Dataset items
____________________
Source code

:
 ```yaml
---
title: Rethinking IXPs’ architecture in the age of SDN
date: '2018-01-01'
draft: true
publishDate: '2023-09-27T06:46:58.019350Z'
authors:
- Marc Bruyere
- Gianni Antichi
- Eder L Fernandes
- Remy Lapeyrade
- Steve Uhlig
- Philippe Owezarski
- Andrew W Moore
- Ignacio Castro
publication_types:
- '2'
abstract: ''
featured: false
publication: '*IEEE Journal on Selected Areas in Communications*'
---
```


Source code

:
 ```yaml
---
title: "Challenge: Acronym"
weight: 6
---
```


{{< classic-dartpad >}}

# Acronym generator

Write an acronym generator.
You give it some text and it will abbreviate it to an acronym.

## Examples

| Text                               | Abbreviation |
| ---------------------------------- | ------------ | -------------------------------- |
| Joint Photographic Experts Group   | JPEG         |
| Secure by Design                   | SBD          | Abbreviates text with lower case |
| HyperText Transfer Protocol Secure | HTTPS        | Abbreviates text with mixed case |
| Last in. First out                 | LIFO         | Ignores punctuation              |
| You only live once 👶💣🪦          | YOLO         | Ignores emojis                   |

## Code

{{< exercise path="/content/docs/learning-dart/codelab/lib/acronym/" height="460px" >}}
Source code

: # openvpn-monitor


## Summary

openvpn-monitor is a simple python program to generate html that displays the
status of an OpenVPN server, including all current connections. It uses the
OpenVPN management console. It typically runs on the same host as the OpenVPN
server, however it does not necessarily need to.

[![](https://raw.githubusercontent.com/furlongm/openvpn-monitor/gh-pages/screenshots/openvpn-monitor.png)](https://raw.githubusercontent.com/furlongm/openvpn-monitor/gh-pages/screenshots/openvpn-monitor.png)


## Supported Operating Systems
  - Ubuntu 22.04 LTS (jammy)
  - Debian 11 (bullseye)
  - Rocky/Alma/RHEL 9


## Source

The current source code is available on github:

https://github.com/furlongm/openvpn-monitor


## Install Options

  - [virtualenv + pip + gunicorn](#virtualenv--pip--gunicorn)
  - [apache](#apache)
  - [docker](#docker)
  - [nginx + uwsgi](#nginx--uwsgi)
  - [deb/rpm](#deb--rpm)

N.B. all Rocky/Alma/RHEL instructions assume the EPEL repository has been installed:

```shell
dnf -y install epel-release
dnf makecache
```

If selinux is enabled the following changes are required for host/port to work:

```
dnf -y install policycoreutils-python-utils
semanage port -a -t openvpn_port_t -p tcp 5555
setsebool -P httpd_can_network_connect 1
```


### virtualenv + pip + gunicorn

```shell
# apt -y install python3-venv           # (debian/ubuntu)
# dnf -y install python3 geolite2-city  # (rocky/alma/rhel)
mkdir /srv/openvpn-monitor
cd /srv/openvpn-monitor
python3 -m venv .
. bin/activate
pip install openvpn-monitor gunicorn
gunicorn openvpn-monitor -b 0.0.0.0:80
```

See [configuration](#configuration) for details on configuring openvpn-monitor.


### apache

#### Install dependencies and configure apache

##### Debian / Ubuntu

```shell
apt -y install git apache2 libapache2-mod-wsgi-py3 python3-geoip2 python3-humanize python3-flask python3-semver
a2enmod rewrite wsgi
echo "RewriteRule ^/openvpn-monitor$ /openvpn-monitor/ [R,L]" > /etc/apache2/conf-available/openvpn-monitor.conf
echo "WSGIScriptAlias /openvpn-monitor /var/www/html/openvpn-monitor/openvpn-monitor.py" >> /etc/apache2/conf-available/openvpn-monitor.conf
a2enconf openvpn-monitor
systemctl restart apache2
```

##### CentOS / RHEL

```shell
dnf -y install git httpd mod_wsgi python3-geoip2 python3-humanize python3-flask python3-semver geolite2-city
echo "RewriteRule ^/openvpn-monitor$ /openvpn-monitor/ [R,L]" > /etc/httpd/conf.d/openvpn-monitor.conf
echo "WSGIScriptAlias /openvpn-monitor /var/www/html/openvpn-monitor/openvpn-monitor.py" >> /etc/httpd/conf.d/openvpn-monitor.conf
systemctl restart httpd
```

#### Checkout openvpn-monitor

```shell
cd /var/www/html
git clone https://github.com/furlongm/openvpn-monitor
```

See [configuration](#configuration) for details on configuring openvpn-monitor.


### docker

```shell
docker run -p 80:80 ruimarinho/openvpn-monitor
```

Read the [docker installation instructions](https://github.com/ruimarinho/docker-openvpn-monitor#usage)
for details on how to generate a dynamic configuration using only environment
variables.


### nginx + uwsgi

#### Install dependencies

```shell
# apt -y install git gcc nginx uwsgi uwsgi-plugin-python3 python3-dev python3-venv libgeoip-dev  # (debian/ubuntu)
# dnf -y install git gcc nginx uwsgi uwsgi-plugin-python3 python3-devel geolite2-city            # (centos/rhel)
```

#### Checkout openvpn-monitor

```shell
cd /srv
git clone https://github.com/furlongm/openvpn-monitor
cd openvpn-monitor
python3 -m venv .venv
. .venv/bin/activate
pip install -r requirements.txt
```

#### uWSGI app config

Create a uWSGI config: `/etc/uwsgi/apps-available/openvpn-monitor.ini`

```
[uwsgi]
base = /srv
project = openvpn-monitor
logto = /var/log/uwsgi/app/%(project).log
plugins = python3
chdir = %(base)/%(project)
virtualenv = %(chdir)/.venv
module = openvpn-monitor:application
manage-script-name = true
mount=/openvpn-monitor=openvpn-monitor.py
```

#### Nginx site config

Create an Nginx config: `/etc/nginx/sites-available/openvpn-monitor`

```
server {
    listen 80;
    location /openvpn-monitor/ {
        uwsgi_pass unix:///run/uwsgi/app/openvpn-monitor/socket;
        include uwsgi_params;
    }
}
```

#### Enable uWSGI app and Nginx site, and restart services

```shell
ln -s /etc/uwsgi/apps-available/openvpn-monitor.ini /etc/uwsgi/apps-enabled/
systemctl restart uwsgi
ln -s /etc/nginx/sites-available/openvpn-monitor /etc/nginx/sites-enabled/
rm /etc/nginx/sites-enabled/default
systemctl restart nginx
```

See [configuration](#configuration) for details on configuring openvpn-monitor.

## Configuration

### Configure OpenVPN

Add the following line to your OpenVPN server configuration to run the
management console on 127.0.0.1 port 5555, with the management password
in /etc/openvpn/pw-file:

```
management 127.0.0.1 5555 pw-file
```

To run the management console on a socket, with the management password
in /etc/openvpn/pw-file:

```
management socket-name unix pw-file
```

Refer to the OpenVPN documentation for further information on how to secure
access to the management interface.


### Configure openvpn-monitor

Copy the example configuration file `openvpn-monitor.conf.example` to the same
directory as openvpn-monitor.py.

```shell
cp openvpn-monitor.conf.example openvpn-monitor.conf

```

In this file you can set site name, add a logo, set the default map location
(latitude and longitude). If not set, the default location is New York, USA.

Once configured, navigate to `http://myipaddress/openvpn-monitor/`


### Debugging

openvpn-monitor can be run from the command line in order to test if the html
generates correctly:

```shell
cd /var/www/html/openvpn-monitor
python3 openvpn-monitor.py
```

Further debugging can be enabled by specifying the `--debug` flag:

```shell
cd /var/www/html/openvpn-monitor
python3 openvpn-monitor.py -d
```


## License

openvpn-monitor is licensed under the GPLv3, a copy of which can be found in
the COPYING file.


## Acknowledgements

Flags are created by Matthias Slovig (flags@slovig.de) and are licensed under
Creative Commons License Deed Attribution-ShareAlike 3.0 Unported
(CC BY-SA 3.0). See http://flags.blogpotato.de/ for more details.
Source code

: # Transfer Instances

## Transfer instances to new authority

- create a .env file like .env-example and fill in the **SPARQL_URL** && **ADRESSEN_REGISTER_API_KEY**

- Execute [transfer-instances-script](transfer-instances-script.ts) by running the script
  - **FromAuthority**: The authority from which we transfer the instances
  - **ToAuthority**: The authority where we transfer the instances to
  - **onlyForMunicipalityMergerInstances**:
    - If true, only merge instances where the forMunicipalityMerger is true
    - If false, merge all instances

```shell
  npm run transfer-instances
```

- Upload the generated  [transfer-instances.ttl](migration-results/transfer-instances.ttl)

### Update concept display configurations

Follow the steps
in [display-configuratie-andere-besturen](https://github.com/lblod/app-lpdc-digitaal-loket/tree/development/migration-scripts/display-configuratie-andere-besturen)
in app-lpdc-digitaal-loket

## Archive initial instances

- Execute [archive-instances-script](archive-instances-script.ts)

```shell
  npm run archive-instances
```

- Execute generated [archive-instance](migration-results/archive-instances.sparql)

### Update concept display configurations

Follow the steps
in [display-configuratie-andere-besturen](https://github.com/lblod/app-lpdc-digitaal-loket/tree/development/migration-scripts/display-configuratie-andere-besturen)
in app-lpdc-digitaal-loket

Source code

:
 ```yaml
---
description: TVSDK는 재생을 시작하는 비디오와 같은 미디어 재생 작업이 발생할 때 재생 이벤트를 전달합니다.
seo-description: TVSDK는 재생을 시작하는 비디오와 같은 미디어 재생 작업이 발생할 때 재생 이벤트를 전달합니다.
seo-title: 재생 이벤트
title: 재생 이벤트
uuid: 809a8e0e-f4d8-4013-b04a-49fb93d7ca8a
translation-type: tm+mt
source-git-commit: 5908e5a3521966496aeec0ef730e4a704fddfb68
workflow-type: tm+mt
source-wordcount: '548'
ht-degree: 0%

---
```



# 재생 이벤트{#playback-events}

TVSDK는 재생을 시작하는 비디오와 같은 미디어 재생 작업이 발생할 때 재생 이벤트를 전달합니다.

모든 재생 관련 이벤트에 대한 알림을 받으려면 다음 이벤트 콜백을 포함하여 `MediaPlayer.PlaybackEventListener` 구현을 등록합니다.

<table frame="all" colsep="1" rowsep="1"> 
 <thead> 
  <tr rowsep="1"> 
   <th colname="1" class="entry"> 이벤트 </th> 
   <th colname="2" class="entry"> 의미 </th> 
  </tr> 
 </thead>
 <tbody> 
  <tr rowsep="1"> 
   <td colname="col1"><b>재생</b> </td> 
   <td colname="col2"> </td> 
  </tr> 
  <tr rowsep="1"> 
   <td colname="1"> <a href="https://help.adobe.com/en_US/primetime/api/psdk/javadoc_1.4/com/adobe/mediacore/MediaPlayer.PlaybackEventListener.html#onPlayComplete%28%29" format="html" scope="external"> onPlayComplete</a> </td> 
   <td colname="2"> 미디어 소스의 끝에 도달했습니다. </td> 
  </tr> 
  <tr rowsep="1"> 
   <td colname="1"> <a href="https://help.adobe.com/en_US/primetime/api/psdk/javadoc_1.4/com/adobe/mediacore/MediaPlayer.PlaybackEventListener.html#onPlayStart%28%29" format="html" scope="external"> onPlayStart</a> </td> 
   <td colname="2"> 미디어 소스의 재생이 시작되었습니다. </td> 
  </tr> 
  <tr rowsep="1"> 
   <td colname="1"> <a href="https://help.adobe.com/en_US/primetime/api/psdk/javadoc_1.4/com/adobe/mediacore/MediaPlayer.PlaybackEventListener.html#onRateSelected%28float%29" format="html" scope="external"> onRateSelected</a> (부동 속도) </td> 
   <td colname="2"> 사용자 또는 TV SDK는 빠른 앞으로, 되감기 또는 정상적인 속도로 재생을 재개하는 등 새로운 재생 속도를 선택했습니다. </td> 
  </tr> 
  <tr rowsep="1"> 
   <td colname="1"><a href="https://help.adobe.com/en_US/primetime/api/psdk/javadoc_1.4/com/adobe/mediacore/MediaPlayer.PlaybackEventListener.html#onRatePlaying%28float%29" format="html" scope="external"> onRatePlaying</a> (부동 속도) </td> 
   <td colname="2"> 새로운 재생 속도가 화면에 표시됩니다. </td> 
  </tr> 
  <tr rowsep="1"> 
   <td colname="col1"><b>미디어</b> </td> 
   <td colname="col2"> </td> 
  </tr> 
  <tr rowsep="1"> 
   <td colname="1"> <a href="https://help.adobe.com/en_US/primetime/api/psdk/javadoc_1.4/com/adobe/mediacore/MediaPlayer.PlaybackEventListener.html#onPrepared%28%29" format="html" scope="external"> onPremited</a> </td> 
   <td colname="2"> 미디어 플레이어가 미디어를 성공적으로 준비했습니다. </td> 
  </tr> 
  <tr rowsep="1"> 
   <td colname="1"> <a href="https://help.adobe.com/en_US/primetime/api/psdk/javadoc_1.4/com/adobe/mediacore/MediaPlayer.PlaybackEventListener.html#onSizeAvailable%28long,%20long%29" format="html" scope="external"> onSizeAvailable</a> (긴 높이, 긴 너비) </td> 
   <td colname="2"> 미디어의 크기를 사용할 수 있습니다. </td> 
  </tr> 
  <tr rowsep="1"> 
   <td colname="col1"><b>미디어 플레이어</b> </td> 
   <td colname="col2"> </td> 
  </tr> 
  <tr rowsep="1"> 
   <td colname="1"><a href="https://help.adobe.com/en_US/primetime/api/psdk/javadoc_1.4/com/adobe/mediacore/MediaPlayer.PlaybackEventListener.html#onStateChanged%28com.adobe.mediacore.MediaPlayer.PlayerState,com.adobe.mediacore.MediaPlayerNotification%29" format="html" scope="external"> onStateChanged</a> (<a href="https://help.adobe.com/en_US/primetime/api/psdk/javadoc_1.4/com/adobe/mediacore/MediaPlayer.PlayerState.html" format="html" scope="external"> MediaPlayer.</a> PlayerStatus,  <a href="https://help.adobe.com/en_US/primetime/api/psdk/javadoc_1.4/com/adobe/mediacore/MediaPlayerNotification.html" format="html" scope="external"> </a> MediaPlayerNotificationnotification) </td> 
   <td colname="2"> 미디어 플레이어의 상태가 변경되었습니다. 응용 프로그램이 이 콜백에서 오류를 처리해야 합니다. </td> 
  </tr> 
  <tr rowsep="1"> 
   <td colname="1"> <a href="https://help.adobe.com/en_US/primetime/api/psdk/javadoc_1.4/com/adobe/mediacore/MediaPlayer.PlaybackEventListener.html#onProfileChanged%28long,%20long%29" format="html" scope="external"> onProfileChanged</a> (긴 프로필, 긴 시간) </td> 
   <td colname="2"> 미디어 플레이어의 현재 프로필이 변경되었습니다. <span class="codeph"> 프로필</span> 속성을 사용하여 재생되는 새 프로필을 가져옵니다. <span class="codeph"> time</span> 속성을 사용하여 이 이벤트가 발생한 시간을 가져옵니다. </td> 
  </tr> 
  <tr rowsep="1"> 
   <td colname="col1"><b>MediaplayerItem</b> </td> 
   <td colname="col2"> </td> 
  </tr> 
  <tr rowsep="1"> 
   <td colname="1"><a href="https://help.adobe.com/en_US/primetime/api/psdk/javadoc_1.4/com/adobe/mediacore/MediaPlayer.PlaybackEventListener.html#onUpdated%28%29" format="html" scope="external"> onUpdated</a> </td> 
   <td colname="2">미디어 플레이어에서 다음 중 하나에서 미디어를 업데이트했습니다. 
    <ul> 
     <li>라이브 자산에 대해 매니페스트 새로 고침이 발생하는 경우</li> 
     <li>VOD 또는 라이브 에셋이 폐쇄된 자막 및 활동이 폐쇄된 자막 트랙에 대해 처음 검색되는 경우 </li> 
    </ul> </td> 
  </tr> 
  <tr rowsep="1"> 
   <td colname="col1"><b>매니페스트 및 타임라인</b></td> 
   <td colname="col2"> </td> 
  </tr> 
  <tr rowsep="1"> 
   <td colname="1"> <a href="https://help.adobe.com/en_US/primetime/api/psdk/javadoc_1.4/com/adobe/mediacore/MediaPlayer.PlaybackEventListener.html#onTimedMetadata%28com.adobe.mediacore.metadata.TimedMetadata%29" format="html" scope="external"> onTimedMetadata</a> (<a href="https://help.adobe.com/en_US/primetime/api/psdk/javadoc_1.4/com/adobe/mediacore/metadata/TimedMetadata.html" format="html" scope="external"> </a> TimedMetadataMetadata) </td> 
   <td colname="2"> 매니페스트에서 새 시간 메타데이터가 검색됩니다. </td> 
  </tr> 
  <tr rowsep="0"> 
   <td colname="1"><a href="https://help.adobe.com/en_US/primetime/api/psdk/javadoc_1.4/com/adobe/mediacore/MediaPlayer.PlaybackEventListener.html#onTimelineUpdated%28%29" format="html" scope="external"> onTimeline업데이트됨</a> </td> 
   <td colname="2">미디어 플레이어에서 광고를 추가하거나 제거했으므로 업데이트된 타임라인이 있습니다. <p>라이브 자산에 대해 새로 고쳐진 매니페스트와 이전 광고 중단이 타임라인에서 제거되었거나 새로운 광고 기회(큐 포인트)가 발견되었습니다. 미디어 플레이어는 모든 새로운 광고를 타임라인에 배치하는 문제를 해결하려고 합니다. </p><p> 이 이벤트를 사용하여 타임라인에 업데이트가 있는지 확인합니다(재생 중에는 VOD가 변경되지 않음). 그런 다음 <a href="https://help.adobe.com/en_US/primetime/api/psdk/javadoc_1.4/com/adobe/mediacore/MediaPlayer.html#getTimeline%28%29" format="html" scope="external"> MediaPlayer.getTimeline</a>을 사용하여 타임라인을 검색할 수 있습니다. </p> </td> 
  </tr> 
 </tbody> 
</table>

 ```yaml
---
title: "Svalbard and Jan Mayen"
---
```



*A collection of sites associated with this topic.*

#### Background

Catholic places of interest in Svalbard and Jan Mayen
____________________
» **TASK DIRECTIONS**
For each line of the entries that holds the word "console", pull that line out.

» **ANSWER SECTION**
OpenVPN management console. It typically runs on the same host as the OpenVPN
management console on 127.0.0.1 port 5555, with the management password
To run the management console on a socket, with the management password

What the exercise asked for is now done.